** What is needed **
In the listing below, which lines contain the string "pada"? Copy them all.

START Data for analysis

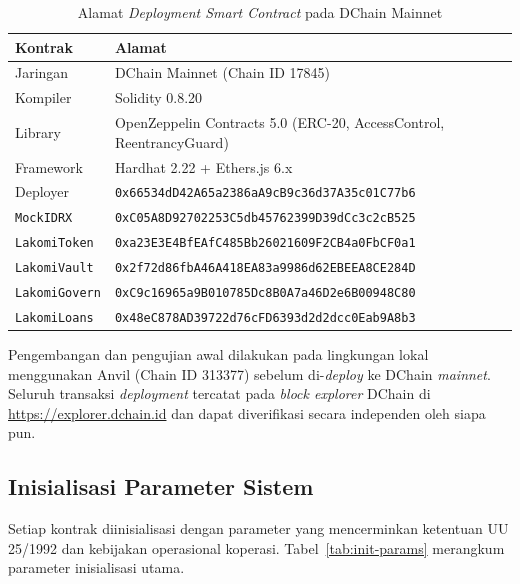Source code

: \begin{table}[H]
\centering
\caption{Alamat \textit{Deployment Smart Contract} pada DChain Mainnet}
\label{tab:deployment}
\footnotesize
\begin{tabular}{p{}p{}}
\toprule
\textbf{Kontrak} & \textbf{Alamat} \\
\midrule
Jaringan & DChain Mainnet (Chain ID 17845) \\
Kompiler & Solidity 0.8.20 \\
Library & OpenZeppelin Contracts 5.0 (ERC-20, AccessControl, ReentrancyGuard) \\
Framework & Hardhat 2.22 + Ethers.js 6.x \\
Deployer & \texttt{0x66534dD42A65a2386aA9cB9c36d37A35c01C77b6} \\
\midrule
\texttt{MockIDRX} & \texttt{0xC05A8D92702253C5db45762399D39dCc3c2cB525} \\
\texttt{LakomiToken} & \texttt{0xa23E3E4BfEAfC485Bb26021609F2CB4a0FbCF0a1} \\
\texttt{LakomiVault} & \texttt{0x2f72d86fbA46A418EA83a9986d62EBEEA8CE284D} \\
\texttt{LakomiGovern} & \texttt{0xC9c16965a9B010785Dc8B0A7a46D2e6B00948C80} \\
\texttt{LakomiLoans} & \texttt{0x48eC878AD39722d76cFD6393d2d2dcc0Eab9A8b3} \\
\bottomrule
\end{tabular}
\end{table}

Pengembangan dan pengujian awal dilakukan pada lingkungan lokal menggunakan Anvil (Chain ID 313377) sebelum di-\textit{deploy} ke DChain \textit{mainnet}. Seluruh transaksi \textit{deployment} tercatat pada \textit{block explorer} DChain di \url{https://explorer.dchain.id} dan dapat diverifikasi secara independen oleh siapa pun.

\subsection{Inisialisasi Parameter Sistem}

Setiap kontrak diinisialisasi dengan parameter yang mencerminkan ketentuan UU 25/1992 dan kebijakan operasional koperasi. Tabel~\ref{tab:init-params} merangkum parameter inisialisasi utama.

END Data for analysis
START Data for analysis

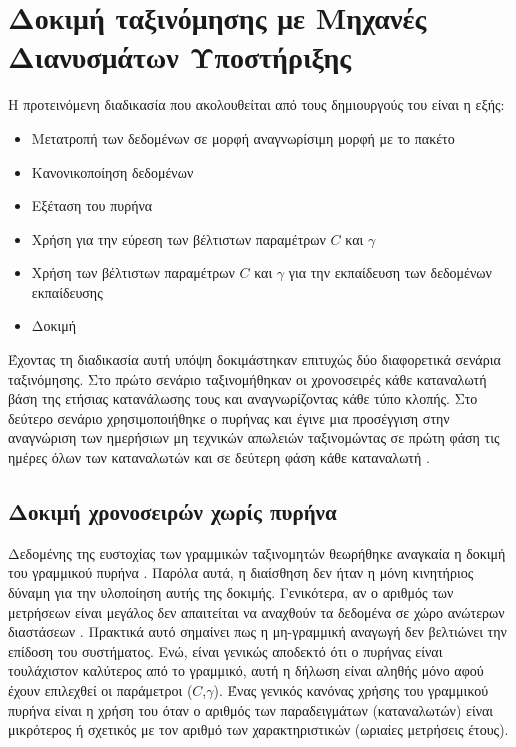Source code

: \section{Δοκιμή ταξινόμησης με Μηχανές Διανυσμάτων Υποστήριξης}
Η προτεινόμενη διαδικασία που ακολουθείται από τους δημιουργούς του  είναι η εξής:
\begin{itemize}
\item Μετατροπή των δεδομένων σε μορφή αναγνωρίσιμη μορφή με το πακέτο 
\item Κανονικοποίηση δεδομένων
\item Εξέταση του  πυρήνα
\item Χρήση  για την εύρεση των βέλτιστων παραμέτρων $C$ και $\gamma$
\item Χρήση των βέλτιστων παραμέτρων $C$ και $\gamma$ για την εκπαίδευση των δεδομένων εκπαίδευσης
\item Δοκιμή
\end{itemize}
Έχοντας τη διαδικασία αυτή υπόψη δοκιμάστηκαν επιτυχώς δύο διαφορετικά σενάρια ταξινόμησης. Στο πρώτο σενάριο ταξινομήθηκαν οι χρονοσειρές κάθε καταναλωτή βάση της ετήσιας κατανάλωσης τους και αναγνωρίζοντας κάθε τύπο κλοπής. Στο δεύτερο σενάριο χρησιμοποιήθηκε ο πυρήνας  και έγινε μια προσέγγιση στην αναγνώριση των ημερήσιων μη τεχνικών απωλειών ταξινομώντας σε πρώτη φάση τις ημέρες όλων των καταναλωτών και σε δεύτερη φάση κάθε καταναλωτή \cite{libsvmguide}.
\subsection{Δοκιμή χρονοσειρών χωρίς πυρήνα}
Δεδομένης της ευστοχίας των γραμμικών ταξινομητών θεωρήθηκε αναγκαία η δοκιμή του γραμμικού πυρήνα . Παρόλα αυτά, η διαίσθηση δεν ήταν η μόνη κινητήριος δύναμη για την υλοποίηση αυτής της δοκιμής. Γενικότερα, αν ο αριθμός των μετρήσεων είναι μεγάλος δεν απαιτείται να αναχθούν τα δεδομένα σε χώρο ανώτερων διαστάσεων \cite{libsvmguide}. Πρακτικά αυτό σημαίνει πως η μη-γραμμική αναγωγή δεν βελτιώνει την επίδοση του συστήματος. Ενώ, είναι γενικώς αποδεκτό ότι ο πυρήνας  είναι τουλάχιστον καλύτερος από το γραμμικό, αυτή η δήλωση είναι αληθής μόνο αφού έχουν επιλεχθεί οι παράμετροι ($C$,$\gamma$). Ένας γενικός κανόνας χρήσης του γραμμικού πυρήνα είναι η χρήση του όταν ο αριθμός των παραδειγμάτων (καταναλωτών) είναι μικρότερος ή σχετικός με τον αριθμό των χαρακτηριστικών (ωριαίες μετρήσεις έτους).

END Data for analysis

** Answer area **
\caption{Alamat \textit{Deployment Smart Contract} pada DChain Mainnet}
Pengembangan dan pengujian awal dilakukan pada lingkungan lokal menggunakan Anvil (Chain ID 313377) sebelum di-\textit{deploy} ke DChain \textit{mainnet}. Seluruh transaksi \textit{deployment} tercatat pada \textit{block explorer} DChain di \url{https://explorer.dchain.id} dan dapat diverifikasi secara independen oleh siapa pun.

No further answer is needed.